On Oct. 4, Houston Rockets general manager Daryl Morey tweeted his support for pro-democracy protesters in Hong Kong. In that moment, Morey placed in jeopardy the NBA’s success in cultivating an estimated 500 million Chinese basketball fans and may have derailed efforts by Tencent, its Chinese partner, to regain its luster. Tencent paid $1.5 billion for the rights to carry NBA games—games that it may no longer be able to broadcast.
Welcome to the world of Chinese market power. Beijing’s response to the NBA may appear particularly crude, but it fits a broader pattern. China routinely conditions market access, most notably by requiring foreign firms to partner in joint ventures with Chinese businesses. U.S. firms complain about how this requirement facilitates the theft of their intellectual property, but many simply cannot resist the allure of China’s large and growing domestic market.
Even with slowing growth, China’s market will remain a powerful force in international affairs. The Chinese internal retail market has already overtaken, or will soon overtake, that of the United States. But even the fact of such comparisons underscores the degree to which the U.S. market—clocking in at roughly $5.5 trillion this year—remains large and lucrative.
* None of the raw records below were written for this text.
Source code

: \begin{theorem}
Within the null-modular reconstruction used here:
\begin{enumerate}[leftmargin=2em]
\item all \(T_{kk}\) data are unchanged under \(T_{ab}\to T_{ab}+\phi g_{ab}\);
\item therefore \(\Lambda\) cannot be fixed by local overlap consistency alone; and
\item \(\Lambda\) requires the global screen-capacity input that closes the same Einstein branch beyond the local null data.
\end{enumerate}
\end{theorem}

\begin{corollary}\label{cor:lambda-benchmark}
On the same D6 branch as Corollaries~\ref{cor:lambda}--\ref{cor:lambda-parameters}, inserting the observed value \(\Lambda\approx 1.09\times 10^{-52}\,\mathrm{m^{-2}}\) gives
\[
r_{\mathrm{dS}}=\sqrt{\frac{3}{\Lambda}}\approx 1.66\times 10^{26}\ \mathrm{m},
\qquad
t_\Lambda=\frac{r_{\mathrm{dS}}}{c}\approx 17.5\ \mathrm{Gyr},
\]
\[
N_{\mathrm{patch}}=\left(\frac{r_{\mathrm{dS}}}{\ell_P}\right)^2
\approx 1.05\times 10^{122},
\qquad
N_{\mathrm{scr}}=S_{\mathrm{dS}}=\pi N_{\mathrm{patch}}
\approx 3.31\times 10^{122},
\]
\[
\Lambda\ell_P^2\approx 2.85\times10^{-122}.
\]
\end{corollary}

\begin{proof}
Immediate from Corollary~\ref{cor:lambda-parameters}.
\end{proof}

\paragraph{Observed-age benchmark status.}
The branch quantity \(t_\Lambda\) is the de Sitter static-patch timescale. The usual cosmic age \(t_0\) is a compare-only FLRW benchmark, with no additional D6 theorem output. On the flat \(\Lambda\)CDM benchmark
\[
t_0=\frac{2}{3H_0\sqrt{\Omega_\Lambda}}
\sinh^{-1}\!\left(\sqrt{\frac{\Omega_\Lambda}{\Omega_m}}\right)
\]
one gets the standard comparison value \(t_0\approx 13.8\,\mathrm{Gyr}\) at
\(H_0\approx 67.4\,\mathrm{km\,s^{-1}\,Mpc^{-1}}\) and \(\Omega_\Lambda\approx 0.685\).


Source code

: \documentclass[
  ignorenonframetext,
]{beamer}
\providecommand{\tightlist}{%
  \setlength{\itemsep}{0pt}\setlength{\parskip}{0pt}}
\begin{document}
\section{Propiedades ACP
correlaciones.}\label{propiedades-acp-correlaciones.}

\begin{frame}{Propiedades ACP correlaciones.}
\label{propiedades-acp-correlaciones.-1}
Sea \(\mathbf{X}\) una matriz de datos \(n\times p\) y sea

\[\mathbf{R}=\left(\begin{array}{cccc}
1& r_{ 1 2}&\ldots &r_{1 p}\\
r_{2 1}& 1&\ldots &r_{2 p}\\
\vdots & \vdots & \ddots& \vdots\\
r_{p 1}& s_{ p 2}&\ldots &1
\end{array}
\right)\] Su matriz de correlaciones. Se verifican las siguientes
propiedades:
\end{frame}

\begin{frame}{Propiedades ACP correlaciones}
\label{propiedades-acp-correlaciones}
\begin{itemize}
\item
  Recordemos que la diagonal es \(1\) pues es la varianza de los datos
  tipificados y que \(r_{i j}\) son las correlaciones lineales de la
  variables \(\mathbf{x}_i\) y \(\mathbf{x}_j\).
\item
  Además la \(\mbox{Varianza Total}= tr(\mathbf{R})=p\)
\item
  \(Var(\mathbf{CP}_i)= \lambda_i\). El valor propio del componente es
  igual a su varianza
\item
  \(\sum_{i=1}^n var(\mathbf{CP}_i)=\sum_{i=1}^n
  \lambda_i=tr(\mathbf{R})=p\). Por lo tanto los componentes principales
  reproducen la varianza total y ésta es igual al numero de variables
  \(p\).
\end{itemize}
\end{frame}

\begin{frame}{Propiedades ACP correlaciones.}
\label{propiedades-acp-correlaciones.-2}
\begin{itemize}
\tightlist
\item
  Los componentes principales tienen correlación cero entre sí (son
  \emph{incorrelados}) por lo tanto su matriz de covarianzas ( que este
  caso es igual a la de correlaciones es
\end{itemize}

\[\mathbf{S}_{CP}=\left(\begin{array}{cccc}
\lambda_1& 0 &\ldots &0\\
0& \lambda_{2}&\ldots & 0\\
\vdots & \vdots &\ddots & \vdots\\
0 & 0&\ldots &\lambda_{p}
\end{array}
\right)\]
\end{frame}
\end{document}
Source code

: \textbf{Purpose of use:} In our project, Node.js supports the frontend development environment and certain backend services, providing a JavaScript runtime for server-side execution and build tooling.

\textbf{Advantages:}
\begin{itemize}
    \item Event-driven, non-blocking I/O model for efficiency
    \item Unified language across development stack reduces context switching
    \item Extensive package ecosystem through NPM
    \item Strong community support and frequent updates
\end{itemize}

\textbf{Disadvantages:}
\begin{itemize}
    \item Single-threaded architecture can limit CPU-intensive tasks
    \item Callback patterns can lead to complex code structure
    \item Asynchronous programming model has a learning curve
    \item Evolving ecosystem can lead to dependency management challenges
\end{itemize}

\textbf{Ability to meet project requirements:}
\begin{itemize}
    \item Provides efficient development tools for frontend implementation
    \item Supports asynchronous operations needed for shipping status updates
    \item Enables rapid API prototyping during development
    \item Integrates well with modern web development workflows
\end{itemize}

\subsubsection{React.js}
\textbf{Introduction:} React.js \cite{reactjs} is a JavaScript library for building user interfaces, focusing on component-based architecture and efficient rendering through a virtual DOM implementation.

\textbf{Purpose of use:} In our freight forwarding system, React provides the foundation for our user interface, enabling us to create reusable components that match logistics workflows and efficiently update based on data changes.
The United States, however, is becoming less effective at using its market power to pursue crucial policy goals. Washington has, particularly under Republican leadership, degraded the regulatory infrastructure necessary to make the most of that market power. The result is that, in too many areas, Washington is starting to punch below its weight.
For progressives, in particular, reinvigorating U.S. market power holds the promise of transforming foreign economic policy. Since the end of the Cold War, globalization has helped lift hundreds of millions of people out of poverty. But in the United States, stagnant wages, growing inequality, and new economic competitors in Asia have led a number of prominent politicians on both the right and the left to sour on the whole project. Whether President Donald Trump, Sen. Bernie Sanders (to whose 2016 campaign one of the authors of this piece, Daniel Nexon, previously provided policy advice), or Sen. Elizabeth Warren, they often reach for a similar diagnosis: the failures of free trade. This leads some commentators to see little difference between the two sides, to argue that “we are seeing a new left-right axis emerge around protectionism and isolationism.”